Hitler’s last, faint hope, strengthened briefly by Roosevelt’s death on April 12, was for a falling out between the Western powers and the Soviet Union. The East-West alliance was, in fact, strained, but the break would not come in time to benefit Nazi Germany. On April 14 and 16 the U.S. Fifth and British Eighth armies launched attacks that brought them to the Po River in a week. The Soviet advance toward Berlin began on April 16. The U.S. Seventh Army captured Nürnberg, the site of Nazi Party rallies in the 1930s, on April 20. Four days later Soviet armies closed a ring around Berlin. The next day the Soviet Fifth Guards Army and the U.S. First Army made contact at Torgau on the Elbe River northeast of Leipzig, and Germany was split into two parts. In the last week of the month, organized resistance against the Americans and British practically ceased, but the German troops facing east battled desperately to avoid falling into Soviet captivity.
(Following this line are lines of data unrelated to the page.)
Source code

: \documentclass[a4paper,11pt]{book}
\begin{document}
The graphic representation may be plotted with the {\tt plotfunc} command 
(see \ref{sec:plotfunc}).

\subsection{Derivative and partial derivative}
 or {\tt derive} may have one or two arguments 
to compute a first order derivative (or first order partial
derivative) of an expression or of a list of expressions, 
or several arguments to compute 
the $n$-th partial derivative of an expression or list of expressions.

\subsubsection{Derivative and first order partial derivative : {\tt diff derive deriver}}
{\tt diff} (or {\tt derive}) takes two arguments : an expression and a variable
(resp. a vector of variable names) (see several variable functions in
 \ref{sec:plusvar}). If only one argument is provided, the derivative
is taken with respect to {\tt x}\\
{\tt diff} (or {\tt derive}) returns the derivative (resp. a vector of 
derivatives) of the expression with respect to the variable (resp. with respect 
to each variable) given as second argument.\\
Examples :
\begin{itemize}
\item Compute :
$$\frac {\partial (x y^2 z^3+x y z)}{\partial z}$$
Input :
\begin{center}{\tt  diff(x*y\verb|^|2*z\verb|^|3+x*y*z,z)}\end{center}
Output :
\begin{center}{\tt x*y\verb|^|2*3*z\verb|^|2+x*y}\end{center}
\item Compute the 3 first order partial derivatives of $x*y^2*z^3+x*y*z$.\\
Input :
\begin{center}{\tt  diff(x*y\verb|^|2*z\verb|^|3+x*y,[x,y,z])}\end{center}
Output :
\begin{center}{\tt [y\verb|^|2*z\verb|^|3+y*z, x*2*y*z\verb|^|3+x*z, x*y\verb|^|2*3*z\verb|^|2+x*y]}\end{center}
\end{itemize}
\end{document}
Hitler decided to await the end in Berlin, where he could still manipulate what was left of the command apparatus. Most of his political and military associates chose to leave the capital for places in north and south Germany likely to be out of the Soviet reach. On the afternoon of April 30 Hitler committed suicide in his Berlin bunker. As his last significant official act, he named Grand Admiral Karl Doenitz to succeed him as chief of state. Doenitz, who had been loyal to Hitler, had no course open to him other than surrender. His representative, General Alfred Jodl, signed an unconditional surrender of all German armed forces at Eisenhower’s headquarters in Reims early on May 7. By then the German forces in Italy had already surrendered (on May 2), as had those in Holland, north Germany, and Denmark (May 4). The U.S. and British governments declared May 8 V-E (Victory in Europe) Day. The full unconditional surrender took effect at one minute past midnight after a second signing in Berlin with Soviet participation.
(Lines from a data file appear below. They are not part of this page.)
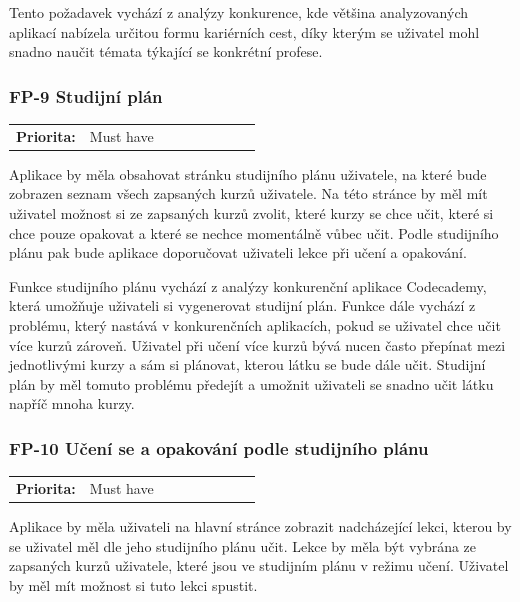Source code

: Tento požadavek vychází z analýzy konkurence, kde většina analyzovaných aplikací nabízela určitou formu kariérních cest, díky kterým se uživatel mohl snadno naučit témata týkající se konkrétní profese.

\subsubsection{FP-9 Studijní plán}\label{sec:fp-study-plan}

\begin{tabular}{lp{0.7\linewidth}}
    \textbf{Priorita:} & Must have \\
\end{tabular}

Aplikace by měla obsahovat stránku studijního plánu uživatele, na které bude zobrazen seznam všech zapsaných kurzů uživatele. Na této stránce by měl mít uživatel možnost si ze zapsaných kurzů zvolit, které kurzy se chce učit, které si chce pouze opakovat a které se nechce momentálně vůbec učit. Podle studijního plánu pak bude aplikace doporučovat uživateli lekce při učení a opakování.

Funkce studijního plánu vychází z analýzy konkurenční aplikace Codecademy, která umožňuje uživateli si vygenerovat studijní plán. Funkce dále vychází z problému, který nastává v konkurenčních aplikacích, pokud se uživatel chce učit více kurzů zároveň. Uživatel při učení více kurzů bývá nucen často přepínat mezi jednotlivými kurzy a sám si plánovat, kterou látku se bude dále učit. Studijní plán by měl tomuto problému předejít a umožnit uživateli se snadno učit látku napříč mnoha kurzy.

\subsubsection{FP-10 Učení se a opakování podle studijního plánu}\label{sec:fp-study-plan-learning}

\begin{tabular}{lp{0.7\linewidth}}
    \textbf{Priorita:} & Must have \\
\end{tabular}

Aplikace by měla uživateli na hlavní stránce zobrazit nadcházející lekci, kterou by se uživatel měl dle jeho studijního plánu učit. Lekce by měla být vybrána ze zapsaných kurzů uživatele, které jsou ve studijním plánu v režimu učení. Uživatel by měl mít možnost si tuto lekci spustit.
Although Japan's position was hopeless by early 1945, an early end to the war was not in sight. The Japanese navy would not be able to come out in force again, but the bulk of the army was intact and was deployed in the home islands and China. The Japanese gave a foretaste of what was yet in store by resorting to kamikaze (Japanese, “divine wind”) attacks, or suicide air attacks, during the fighting for Luzon in the Philippines. On January 4-13, 1945, quickly trained kamikaze pilots flying obsolete planes had sunk 17 U.S. ships and damaged 50.
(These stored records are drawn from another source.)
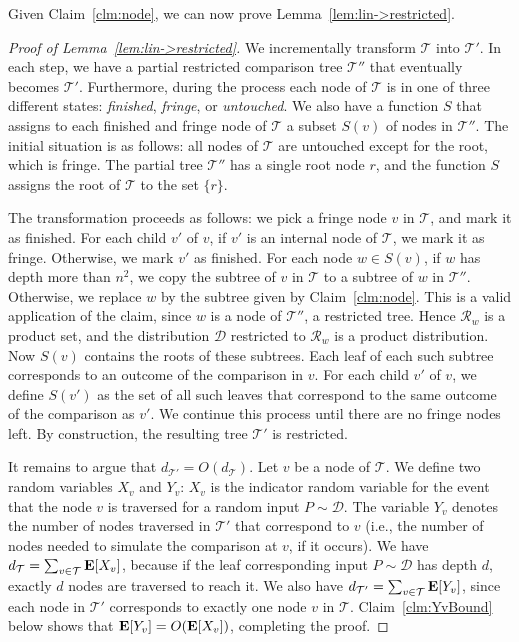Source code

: \documentclass[letterpaper,11pt]{article}
\newcommand{\EX}{\hbox{\bf E}}
\newcommand{\cD}{\mathcal{D}}
\newcommand{\cR}{\mathcal{R}}
\newcommand{\cT}{\mathcal{T}}
\begin{document}
Given Claim~\ref{clm:node}, we can 
now prove Lemma~\ref{lem:lin->restricted}.

\begin{proof}[Proof of Lemma~\ref{lem:lin->restricted}]
We incrementally transform 
$\cT$ into $\cT'$.
In each step, we have 
a partial restricted 
comparison tree $\cT''$ 
that eventually becomes $\cT'$.
Furthermore, during the 
process each node of 
$\cT$ is in one of 
three different states:
\emph{finished}, \emph{fringe}, 
or \emph{untouched}. 
We also have a function $S$
that assigns to each finished and 
fringe node of $\cT$ a subset 
$S(v)$ of nodes in $\cT''$.
The initial situation is 
as follows: all nodes of $\cT$ 
are untouched except for the 
root, which is fringe. 
The partial tree 
$\cT''$ has a single 
root node $r$, and the function
$S$ assigns the root of $\cT$ 
to the set  $\{r\}$.

The transformation proceeds as 
follows: we pick a fringe node 
$v$ in $\cT$, and mark it as finished.
For each child $v'$ of $v$, if $v'$ 
is an internal node of $\cT$, we mark 
it as fringe. Otherwise, we mark 
$v'$ as finished.
For each node $w \in S(v)$,
if $w$ has depth more than $n^2$,
we copy the subtree of $v$ in
$\cT$ to a subtree of $w$ in
$\cT''$.
Otherwise, 
we replace $w$  
by the subtree given 
by Claim~\ref{clm:node}.  This
is a valid application of the claim, 
since $w$ is a node of $\cT''$, a 
restricted tree. 
Hence $\cR_w$ is a 
product set, and the distribution
$\cD$ restricted to $\cR_w$ is 
a product distribution.
Now $S(v)$ contains the roots of 
these subtrees. Each leaf of each such
subtree corresponds to an outcome of 
the comparison in $v$.  
For each child $v'$ of $v$, we define 
$S(v')$ as the set of all such leaves 
that correspond to the same outcome 
of the comparison as $v'$. 
We continue this process until 
there are no fringe nodes left. 
By construction, the resulting 
tree $\cT'$ is restricted. 

It remains to argue that 
$d_{\cT'} = O(d_{\cT})$. 
Let $v$ be a node of $\cT$. 
We define two random variables 
$X_v$ and $Y_v$: $X_v$ is 
the indicator random variable 
for the event that the node
$v$ is traversed for a random 
input $P \sim \cD$.  
The variable $Y_v$ denotes 
the number of nodes traversed 
in $\cT'$ that correspond to $v$ 
(i.e., the number of nodes
needed to simulate the comparison 
at $v$, if it occurs).
We have 
$d_{\cT} = \sum_{v \in \cT} \EX[X_v]$, 
because if the leaf corresponding
input $P \sim \cD$ has depth $d$, exactly 
$d$ nodes are traversed to reach it.
We also have 
$d_{\cT'} = \sum_{v \in \cT} \EX[Y_v]$, 
since each node in $\cT'$ corresponds 
to exactly one node $v$ in $\cT$. 
Claim~\ref{clm:YvBound} below 
shows that $\EX[Y_v] = O(\EX[X_v])$, 
completing the proof.
\end{proof}
\end{document}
While the final assault on Japan awaited reinforcements from Europe, the island-hopping approach march continued, first, with a landing on Iwo Jima (now Iwo To) on February 19. That small, barren island cost the lives of about 6,800 U.S. personnel (including about 6,000 Marines) before it was secured on March 16. Situated almost halfway between the Marianas and Tokyo, the island played an important part in the air war. Its two airfields provided landing sites for damaged B-29s and enabled fighters to give the bombers cover during their raids on Japanese cities. On April 1 the U.S. Tenth Army, composed of four army and four marine divisions under General Simon B. Buckner, Jr., landed on Okinawa, 500 km (310 mi) south of the southernmost Japanese island, Kyūshū. The Japanese did not defend the beaches. They proposed to make their stand on the southern tip of the island, across which they had constructed three strong lines. The northern three-fifths of the island were secured in less than two weeks, the third line in the south could not be breached until June 14, and the fighting continued to June 21.